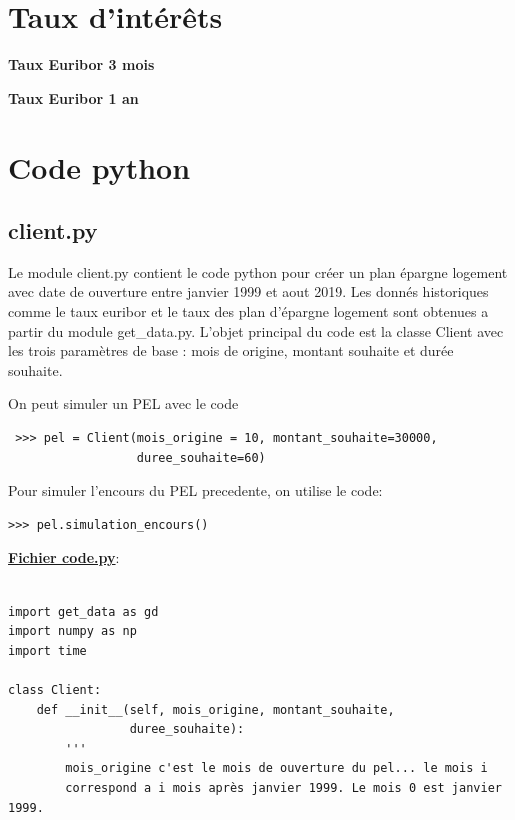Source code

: \documentclass[12pt, a4paper]{book}
\begin{document}
{\chapter{Taux d'intérêts}

\begin{table}[h!]
	\caption{\bf Taux Euribor 3 mois}
	\bigskip	
	\label{eur3m}
	\centering
\end{table}

\begin{table}[h!]
	\caption{\bf Taux Euribor 1 an}
	\bigskip	
	\label{eur1a}
	\centering
\end{table}



\chapter{Code python}


\section{client.py}
\label{client.py}
Le module client.py contient le code python pour créer un plan épargne logement avec date de ouverture entre janvier 1999 et aout 2019. Les donnés historiques comme le taux euribor et le taux des plan d'épargne logement sont obtenues a partir du module get\_data.py.  L'objet principal du code est la classe Client avec les trois paramètres de base : mois de origine, montant souhaite et durée souhaite.

On peut simuler un PEL avec le code

\begin{verbatim}
 >>> pel = Client(mois_origine = 10, montant_souhaite=30000, 
 				  duree_souhaite=60)
\end{verbatim}

Pour simuler l'encours du PEL precedente, on utilise le code:

\begin{verbatim}
>>> pel.simulation_encours()
\end{verbatim}

\medskip

{\bf \underline{Fichier code.py}}:
\begin{small}
\begin{verbatim}

import get_data as gd
import numpy as np
import time

class Client:
    def __init__(self, mois_origine, montant_souhaite,
                 duree_souhaite):
        '''
        mois_origine c'est le mois de ouverture du pel... le mois i
        correspond a i mois après janvier 1999. Le mois 0 est janvier 1999.


\end{verbatim}
\end{small}}
\end{document}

● Problem description
Reprint the listing above verbatim but drop the images.

● Task result
Source code

: \documentclass[12pt, a4paper]{book}
\begin{document}
{\chapter{Taux d'intérêts}

\begin{table}[h!]
	\caption{\bf Taux Euribor 3 mois}
	\bigskip	
	\label{eur3m}
	\centering
\end{table}

\begin{table}[h!]
	\caption{\bf Taux Euribor 1 an}
	\bigskip	
	\label{eur1a}
	\centering
\end{table}



\chapter{Code python}


\section{client.py}
\label{client.py}
Le module client.py contient le code python pour créer un plan épargne logement avec date de ouverture entre janvier 1999 et aout 2019. Les donnés historiques comme le taux euribor et le taux des plan d'épargne logement sont obtenues a partir du module get\_data.py.  L'objet principal du code est la classe Client avec les trois paramètres de base : mois de origine, montant souhaite et durée souhaite.

On peut simuler un PEL avec le code

\begin{verbatim}
 >>> pel = Client(mois_origine = 10, montant_souhaite=30000, 
 				  duree_souhaite=60)
\end{verbatim}

Pour simuler l'encours du PEL precedente, on utilise le code:

\begin{verbatim}
>>> pel.simulation_encours()
\end{verbatim}

\medskip

{\bf \underline{Fichier code.py}}:
\begin{small}
\begin{verbatim}

import get_data as gd
import numpy as np
import time

class Client:
    def __init__(self, mois_origine, montant_souhaite,
                 duree_souhaite):
        '''
        mois_origine c'est le mois de ouverture du pel... le mois i
        correspond a i mois après janvier 1999. Le mois 0 est janvier 1999.


\end{verbatim}
\end{small}}
\end{document}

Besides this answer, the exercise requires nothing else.